# Select the roads to remove by each type of road

This notebook contains the code to select which road to remove for different closure strategies based on the type of the road.

In [None]:
import sumolib
import pandas as pd
import numpy as np
import json
from pathlib import Path
import os
import matplotlib.pyplot as plt
from result_utils import *

#### parameters

In [None]:
city = 'Milano_big'
fold_prefix = 'baseline'

# road network path
road_network_path = "../data/road_net/"+city+"/"+city+"_road_network.net.xml"

# road-edge map
path_road_edge_mapping = '../data/road_net/'+city+'/'+city+'_road_edge_map.csv'
# road-cluster map
path_road_cluster_mapping = '../data/simulations/'+city+'/'+fold_prefix+'/results/road_clust_map.csv'


# experiment results
folder_experiments = '../data/simulations/'+city+'/'+fold_prefix+'/sumo_out/'

# output paths
path_results = "../data/simulations/"+city+"/"+fold_prefix+"/results/"

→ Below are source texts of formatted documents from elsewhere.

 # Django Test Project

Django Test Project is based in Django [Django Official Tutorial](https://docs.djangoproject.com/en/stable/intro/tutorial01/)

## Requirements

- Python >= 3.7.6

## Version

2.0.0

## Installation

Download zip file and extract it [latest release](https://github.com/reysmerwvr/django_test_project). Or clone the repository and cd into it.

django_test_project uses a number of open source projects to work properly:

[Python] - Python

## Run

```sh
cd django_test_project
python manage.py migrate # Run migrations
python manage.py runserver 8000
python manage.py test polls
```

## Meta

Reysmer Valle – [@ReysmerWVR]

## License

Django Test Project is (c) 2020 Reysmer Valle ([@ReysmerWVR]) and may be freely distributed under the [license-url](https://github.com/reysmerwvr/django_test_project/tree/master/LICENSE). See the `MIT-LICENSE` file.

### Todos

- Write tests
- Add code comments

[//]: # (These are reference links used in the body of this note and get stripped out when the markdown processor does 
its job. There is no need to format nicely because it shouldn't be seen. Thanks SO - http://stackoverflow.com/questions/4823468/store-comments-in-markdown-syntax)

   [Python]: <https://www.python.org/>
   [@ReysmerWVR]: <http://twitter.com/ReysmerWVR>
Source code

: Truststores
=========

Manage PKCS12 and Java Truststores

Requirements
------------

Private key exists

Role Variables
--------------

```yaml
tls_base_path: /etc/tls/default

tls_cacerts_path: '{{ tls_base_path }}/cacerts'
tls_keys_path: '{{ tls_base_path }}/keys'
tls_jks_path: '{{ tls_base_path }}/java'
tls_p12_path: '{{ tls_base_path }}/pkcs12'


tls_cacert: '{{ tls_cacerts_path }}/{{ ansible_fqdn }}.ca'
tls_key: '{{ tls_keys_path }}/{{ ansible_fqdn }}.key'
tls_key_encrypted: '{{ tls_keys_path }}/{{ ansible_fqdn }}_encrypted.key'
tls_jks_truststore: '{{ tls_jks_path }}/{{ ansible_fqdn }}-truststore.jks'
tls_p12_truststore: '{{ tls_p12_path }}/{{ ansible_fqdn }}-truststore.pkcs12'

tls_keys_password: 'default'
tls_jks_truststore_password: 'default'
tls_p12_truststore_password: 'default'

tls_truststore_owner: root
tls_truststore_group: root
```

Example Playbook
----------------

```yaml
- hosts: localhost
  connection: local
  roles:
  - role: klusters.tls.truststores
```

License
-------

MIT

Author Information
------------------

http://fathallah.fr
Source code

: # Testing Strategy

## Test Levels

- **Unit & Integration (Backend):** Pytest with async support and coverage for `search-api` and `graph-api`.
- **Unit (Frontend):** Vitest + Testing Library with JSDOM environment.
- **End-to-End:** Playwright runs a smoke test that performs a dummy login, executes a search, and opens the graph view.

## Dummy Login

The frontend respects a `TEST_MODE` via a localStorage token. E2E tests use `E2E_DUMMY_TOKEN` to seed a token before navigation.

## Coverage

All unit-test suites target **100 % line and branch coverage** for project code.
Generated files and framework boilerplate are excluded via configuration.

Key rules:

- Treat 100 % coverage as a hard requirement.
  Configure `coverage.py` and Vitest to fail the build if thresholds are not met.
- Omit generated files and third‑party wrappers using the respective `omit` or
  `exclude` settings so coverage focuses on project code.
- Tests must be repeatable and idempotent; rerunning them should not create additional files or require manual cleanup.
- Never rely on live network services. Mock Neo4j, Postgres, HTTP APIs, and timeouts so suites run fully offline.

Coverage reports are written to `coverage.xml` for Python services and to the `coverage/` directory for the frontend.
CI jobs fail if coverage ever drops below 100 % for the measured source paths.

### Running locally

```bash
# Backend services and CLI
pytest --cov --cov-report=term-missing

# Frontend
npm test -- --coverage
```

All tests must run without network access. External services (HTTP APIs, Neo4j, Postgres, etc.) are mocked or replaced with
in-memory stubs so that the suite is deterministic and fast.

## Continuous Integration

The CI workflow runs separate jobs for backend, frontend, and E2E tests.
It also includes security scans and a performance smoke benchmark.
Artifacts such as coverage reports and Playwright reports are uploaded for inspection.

## 1. Load road categories from clustering

In [None]:
road_cluster_map = pd.read_csv(path_road_cluster_mapping)

## 2. Correlation with CO2

Merge type of road with CO2\m

In [None]:
road_edge_map = pd.read_csv(path_road_edge_mapping)

In [None]:
dict_exps = create_dict_exps(folder_experiments, 'baseline')

In [None]:
# Aggregate all experiments results and compute the mean and the std of the 'total_of' column.
# It returns a dictionary with keys = roadnames and list [mean, std].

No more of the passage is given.